Les relations moribondes d’Ottawa avec Moscou ne constituent qu’une partie de la situation de plus en plus troublée du Canada en matière de politique étrangère. La dépendance croissante du Canada à l’égard des États-Unis depuis les attentats du 11 septembre 2001 a favorisé une politique étrangère trop axée sur les valeurs plutôt que sur les intérêts et souvent destinée à un public national plutôt qu’international. Le Canada est ainsi apparu peu sérieux à bien des égards, ce qui a nui à sa capacité de contribuer au multilatéralisme mondial aux plus hauts niveaux. Les relations tendues qu’entretient Ottawa avec plusieurs grandes capitales de la région eurasienne – dont Moscou, Pékin et New Delhi – ne font que renforcer sa relation de dépendance vis-à-vis de Washington. L’élection de Joe Biden à la présidence des États-Unis a également contribué à rendre politiquement plus acceptable une relation plus étroite entre le Canada et les États-Unis.
Pour inverser cette tendance et tracer une voie plus autonome sur le plan stratégique, adaptée à un monde multipolaire, le Canada doit élaborer une carte mentale plus complète pour gérer ses liens avec les autres grandes puissances. Cela s’avérera extrêmement difficile dans les circonstances actuelles, compte tenu des contraintes associées aux relations conflictuelles de Washington avec Moscou et Pékin. Pourtant, après un examen plus approfondi, le Canada et la Russie ont certains impératifs stratégiques qui sont à bien des égards alignés. Un concept stratégique tripartite qui pose des paradigmes distincts pour la relation Canada-Russie en Europe, en Asie et dans l’Arctique pourrait porter des fruits importants. Et bien que le bilan du Canada en matière de coopération multilatérale dans le Nord circumpolaire soit bien établi, il existe un potentiel pour une approche collaborative des relations Canada-Russie dans le contexte asiatique également.
Le Canada dans un monde « multi-ordre » émergent
Le récit dominant dans les cercles politiques occidentaux est que les États-Unis et leurs alliés ont donné naissance à un « ordre international libéral » après la Seconde Guerre mondiale, qui, bien que limité au bloc occidental pendant la guerre froide, s’est étendu après l’effondrement de l’Union soviétique pour atteindre une portée mondiale. La question de savoir si cette conception monolithique et occidentalocentrée de l’ordre international a été une description exacte des affaires mondiales reste ouverte. Quoi qu’il en soit, comme le soutiennent Richard Haass et Charles Kupchan, un tel ordre ne peut plus ancrer la stabilité mondiale dans un monde de plus en plus multipolaire et idéologiquement diversifié.

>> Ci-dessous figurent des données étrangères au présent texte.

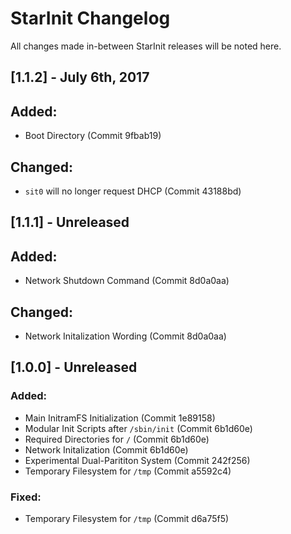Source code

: # StarInit Changelog
All changes made in-between StarInit releases will be noted here.

## [1.1.2] - July 6th, 2017
## Added:
- Boot Directory (Commit 9fbab19)

## Changed:
- `sit0` will no longer request DHCP (Commit 43188bd)

## [1.1.1] - Unreleased
## Added:
- Network Shutdown Command (Commit 8d0a0aa)

## Changed:
- Network Initalization Wording (Commit 8d0a0aa)


## [1.0.0] - Unreleased
### Added:
- Main InitramFS Initialization (Commit 1e89158)
- Modular Init Scripts after `/sbin/init` (Commit 6b1d60e)
- Required Directories for `/` (Commit 6b1d60e)
- Network Initalization (Commit 6b1d60e)
- Experimental Dual-Parititon System (Commit 242f256)
- Temporary Filesystem for `/tmp` (Commit a5592c4)

### Fixed:
- Temporary Filesystem for `/tmp` (Commit d6a75f5)
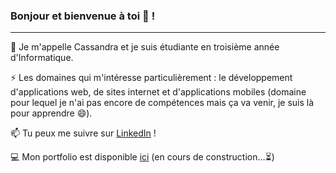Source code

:### Bonjour et bienvenue à toi 👋 !
---

💬 Je m'appelle Cassandra et je suis étudiante en troisième année d'Informatique.

⚡ Les domaines qui m'intéresse particulièrement : le développement d'applications web, de sites internet et d'applications mobiles (domaine pour lequel je n'ai pas encore de compétences mais ça va venir, je suis là pour apprendre 😄).

📫 Tu peux me suivre sur [LinkedIn](https://www.linkedin.com/in/cassandrachaumulon/) !

💻 Mon portfolio est disponible [ici](https://cassandrach.github.io/) (en cours de construction...⏳)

Pourtant, l’alternative à un ordre international enraciné dans l’hégémonie occidentale n’est pas nécessairement un bloc contre-hégémonique centré sur l’entente sino-russe. La Chine a largement bénéficié des conditions internationales existantes, qui lui ont permis de connaître un essor économique impressionnant. La Russie, pour sa part, remet en question les excès perçus de l’Occident, mais ne s’oppose pas à l’ensemble des normes et institutions mondiales établies. L’issue probable de la rivalité actuelle entre les grandes puissances n’est donc pas un nouvel ordre monolithique, mais plutôt l’avènement d’un « monde à ordres multiples » (multi-order world).
Une façon d’imaginer un monde « multi-ordre » est de le concevoir selon des lignes thématiques, avec des ordres distincts régissant des questions telles que le commerce, le contrôle des armes et les droits humains. On peut aussi imaginer un monde à ordres multiples selon des lignes géographiques, dans lequel les différentes régions sont implicitement soumises à des normes et des modèles d’interaction différents entre les États. Cela n’équivaudrait pas nécessairement à un « monde de régions », étant donné la nature intégrée de l’économie mondiale, la présence du droit international et la persistance de défis mondiaux tels que les pandémies et les changements climatiques. Toutefois, cela impliquerait de reconnaître que les institutions et les mécanismes nécessaires au maintien de l’ordre en Asie peuvent différer de ceux qui existent sur le théâtre euro-atlantique.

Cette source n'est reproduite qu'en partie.